Although 73 per cent say that they’re most concerned with getting a job they like (and only 34 per cent are in it for the money) which is presumably good, 65 per cent are uncertain about the UK economy (sensible them), 65 per cent are worried about the environment, 59 per cent about the cost of university (one of the UK’s biggest self-inflicted wounds) and 57 per cent are concerned about politics.
Only 53 per cent are confident about their future (compared to 61 per cent in 2016). Confidence among girls has dropped particularly alarmingly, from 60 per cent a year ago to 46 per cent. Safety is seen as a big issue (69 per cent) which may have something to do with it.
MediaCom UK CEO Josh Krichefski says: “It’s really quite refreshing to see teenagers of today value happiness over money.
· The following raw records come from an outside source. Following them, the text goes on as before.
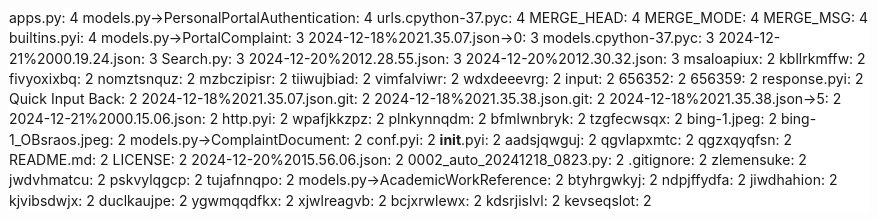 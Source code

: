 apps.py: 4
models.py->PersonalPortalAuthentication: 4
urls.cpython-37.pyc: 4
MERGE_HEAD: 4
MERGE_MODE: 4
MERGE_MSG: 4
builtins.pyi: 4
models.py->PortalComplaint: 3
2024-12-18%2021.35.07.json->0: 3
models.cpython-37.pyc: 3
2024-12-21%2000.19.24.json: 3
Search.py: 3
2024-12-20%2012.28.55.json: 3
2024-12-20%2012.30.32.json: 3
msaloapiux: 2
kbllrkmffw: 2
fivyoxixbq: 2
nomztsnquz: 2
mzbczipisr: 2
tiiwujbiad: 2
vimfalviwr: 2
wdxdeeevrg: 2
input: 2
656352: 2
656359: 2
response.pyi: 2
Quick Input Back: 2
2024-12-18%2021.35.07.json.git: 2
2024-12-18%2021.35.38.json.git: 2
2024-12-18%2021.35.38.json->5: 2
2024-12-21%2000.15.06.json: 2
http.pyi: 2
wpafjkkzpz: 2
plnkynnqdm: 2
bfmlwnbryk: 2
tzgfecwsqx: 2
bing-1.jpeg: 2
bing-1_OBsraos.jpeg: 2
models.py->ComplaintDocument: 2
conf.pyi: 2
__init__.pyi: 2
aadsjqwguj: 2
qgvlapxmtc: 2
qgzxqyqfsn: 2
README.md: 2
LICENSE: 2
2024-12-20%2015.56.06.json: 2
0002_auto_20241218_0823.py: 2
.gitignore: 2
zlemensuke: 2
jwdvhmatcu: 2
pskvylqgcp: 2
tujafnnqpo: 2
models.py->AcademicWorkReference: 2
btyhrgwkyj: 2
ndpjffydfa: 2
jiwdhahion: 2
kjvibsdwjx: 2
duclkaujpe: 2
ygwmqqdfkx: 2
xjwlreagvb: 2
bcjxrwlewx: 2
kdsrjislvl: 2
kevseqslot: 2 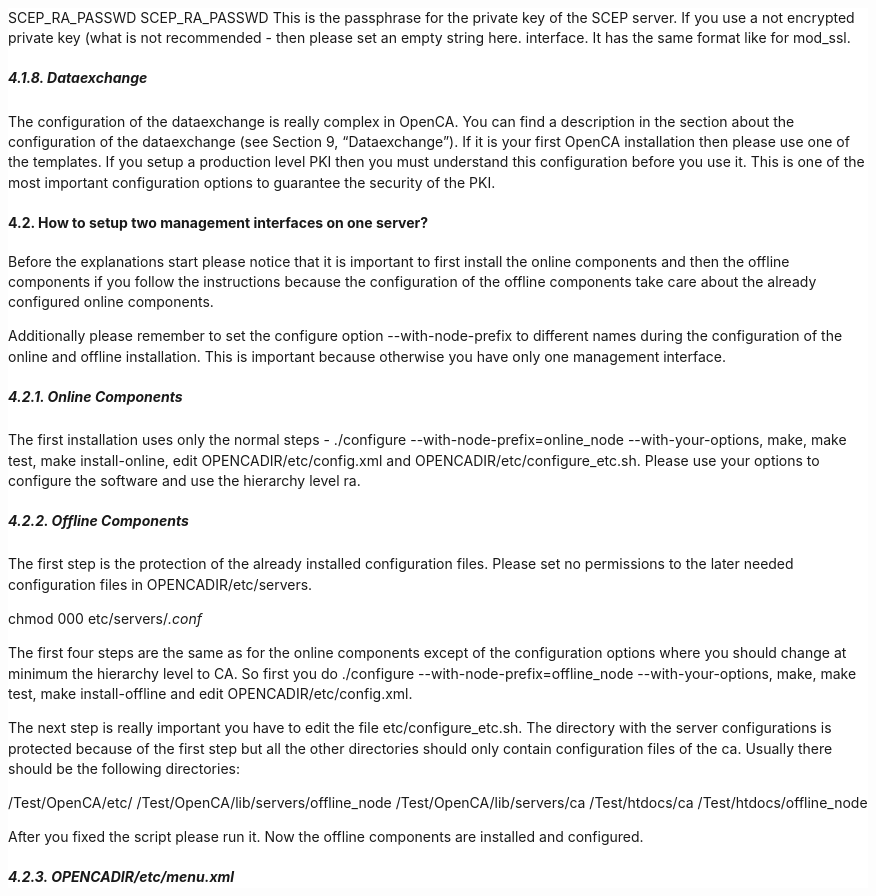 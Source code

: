 SCEP_RA_PASSWD SCEP_RA_PASSWD
This is the passphrase for the private key of the SCEP server. If you use a not encrypted private key (what is not recommended - then please set an empty string here. interface. It has the same format like for mod_ssl.

##### 4.1.8. Dataexchange

The configuration of the dataexchange is really complex in OpenCA. You can find a description in the section about the configuration of the dataexchange (see Section 9, “Dataexchange”). If it is your first OpenCA installation then please use one of the templates. If you setup a production level PKI then you must understand this configuration before you use it. This is one of the most important configuration options to guarantee the security of the PKI.

#### 4.2. How to setup two management interfaces on one server?

Before the explanations start please notice that it is important to first install the online components and then the offline components if you follow the instructions because the configuration of the offline components take care about the already configured online components.

Additionally please remember to set the configure option --with-node-prefix to different names during the configuration of the online and offline installation. This is important because otherwise you have only one management interface.

##### 4.2.1. Online Components

The first installation uses only the normal steps - ./configure --with-node-prefix=online_node --with-your-options, make, make test, make install-online, edit OPENCADIR/etc/config.xml and OPENCADIR/etc/configure_etc.sh. Please use your options to configure the software and use the hierarchy level ra.

##### 4.2.2. Offline Components

The first step is the protection of the already installed configuration files. Please set no permissions to the later needed configuration files in OPENCADIR/etc/servers.

chmod 000 etc/servers/*.conf*

The first four steps are the same as for the online components except of the configuration options where you should change at minimum the hierarchy level to CA. So first you do ./configure --with-node-prefix=offline_node --with-your-options, make, make test, make install-offline and edit OPENCADIR/etc/config.xml.

The next step is really important you have to edit the file etc/configure_etc.sh. The directory with the server configurations is protected because of the first step but all the other directories should only contain configuration files of the ca. Usually there should be the following directories:

/Test/OpenCA/etc/
/Test/OpenCA/lib/servers/offline_node
/Test/OpenCA/lib/servers/ca
/Test/htdocs/ca
/Test/htdocs/offline_node

After you fixed the script please run it. Now the offline components are installed and configured.

##### 4.2.3. OPENCADIR/etc/menu.xml
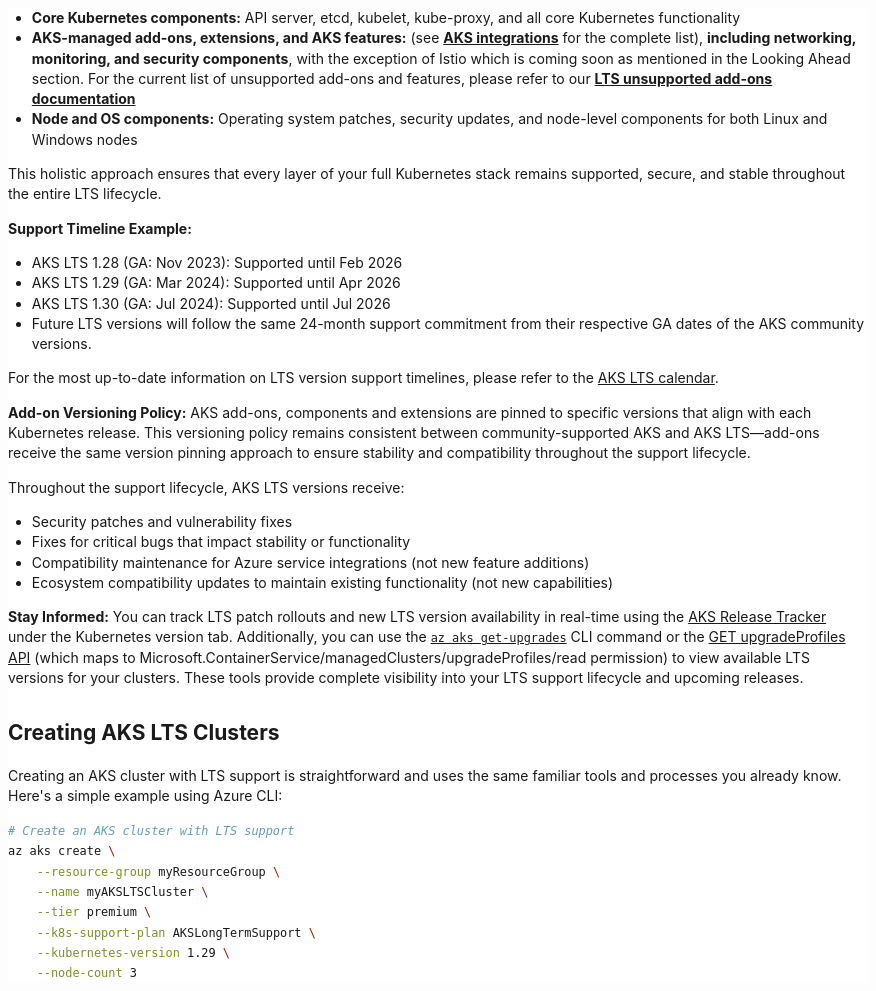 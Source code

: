 - **Core Kubernetes components:** API server, etcd, kubelet, kube-proxy, and all core Kubernetes functionality
- **AKS-managed add-ons, extensions, and AKS features:** (see [**AKS integrations**](https://learn.microsoft.com/azure/aks/integrations) for the complete list), **including networking, monitoring, and security components**, with the exception of Istio which is coming soon as mentioned in the Looking Ahead section.
For the current list of unsupported add-ons and features, please refer to our [**LTS unsupported add-ons documentation**](https://learn.microsoft.com/azure/aks/long-term-support#unsupported-add-ons-and-features)
- **Node and OS components:** Operating system patches, security updates, and node-level components for both Linux and Windows nodes

This holistic approach ensures that every layer of your full Kubernetes stack remains supported, secure, and stable throughout the entire LTS lifecycle.

**Support Timeline Example:**
- AKS LTS 1.28 (GA: Nov 2023): Supported until Feb 2026
- AKS LTS 1.29 (GA: Mar 2024): Supported until Apr 2026
- AKS LTS 1.30 (GA: Jul 2024): Supported until Jul 2026
- Future LTS versions will follow the same 24-month support commitment from their respective GA dates of the AKS community versions.

For the most up-to-date information on LTS version support timelines, please refer to the [AKS LTS calendar](https://learn.microsoft.com/azure/aks/supported-kubernetes-versions?tabs=azure-cli#lts-versions).

**Add-on Versioning Policy:** AKS add-ons, components and extensions are pinned to specific versions that align with each Kubernetes release. This versioning policy remains consistent between community-supported AKS and AKS LTS—add-ons receive the same version pinning approach to ensure stability and compatibility throughout the support lifecycle.

Throughout the support lifecycle, AKS LTS versions receive:
- Security patches and vulnerability fixes
- Fixes for critical bugs that impact stability or functionality
- Compatibility maintenance for Azure service integrations (not new feature additions)
- Ecosystem compatibility updates to maintain existing functionality (not new capabilities)

**Stay Informed:** You can track LTS patch rollouts and new LTS version availability in real-time using the [AKS Release Tracker](https://releases.aks.azure.com/webpage/index.html) under the Kubernetes version tab. Additionally, you can use the [`az aks get-upgrades`](https://learn.microsoft.com/cli/azure/aks?view=azure-cli-latest#az-aks-get-upgrades) CLI command or the [GET upgradeProfiles API](https://learn.microsoft.com/rest/api/aks/managed-clusters/get-upgrade-profile?view=rest-aks-2025-05-01&tabs=HTTP) (which maps to Microsoft.ContainerService/managedClusters/upgradeProfiles/read permission) to view available LTS versions for your clusters.
These tools provide complete visibility into your LTS support lifecycle and upcoming releases.

## Creating AKS LTS Clusters

Creating an AKS cluster with LTS support is straightforward and uses the same familiar tools and processes you already know. Here's a simple example using Azure CLI:

```bash
# Create an AKS cluster with LTS support
az aks create \
    --resource-group myResourceGroup \
    --name myAKSLTSCluster \
    --tier premium \
    --k8s-support-plan AKSLongTermSupport \
    --kubernetes-version 1.29 \
    --node-count 3
```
We should be very proud of ‘Generation Z’ – they clearly believe being fulfilled as most important to them. However, there are huge pressures on young people nowadays to get a good education, find their way on the property ladder and earn a good keep.
“The economy, environment and safety are all legitimate concerns, particularly for a generation that has grown up in a recession and with the threat of global terror ever present. Together with recent world events and growing concerns about the pressures of social media, it’s not surprising that young people are feeling less confident. But it’s certainly no doomsday scenario; young people are ambitious for their future and want to live a life that is fulfilling. We need to ensure we are listening to our youth and providing them with the help they need to succeed.”
This is a tad optimistic perhaps, there seems little doubt that today’s teens are decidedly worried about their prospects and, by extension, anything happening to improve them. Older teenagers are especially worried about the cost of housing and, while the Government says it’s aware of this it seems completely incapable of doing anything substantive to help.
As for ranking “passion” about your job above money, one suspects that teens through the ages have said much the same thing (or did when a researcher asked them about it) only to change their tune when the actual business of getting one hoves into view. With whopping great university fees to pay off one doubts that will change.
But it’s an interesting snapshot (doubtless designed to get MediaCom on television and radio but never mind).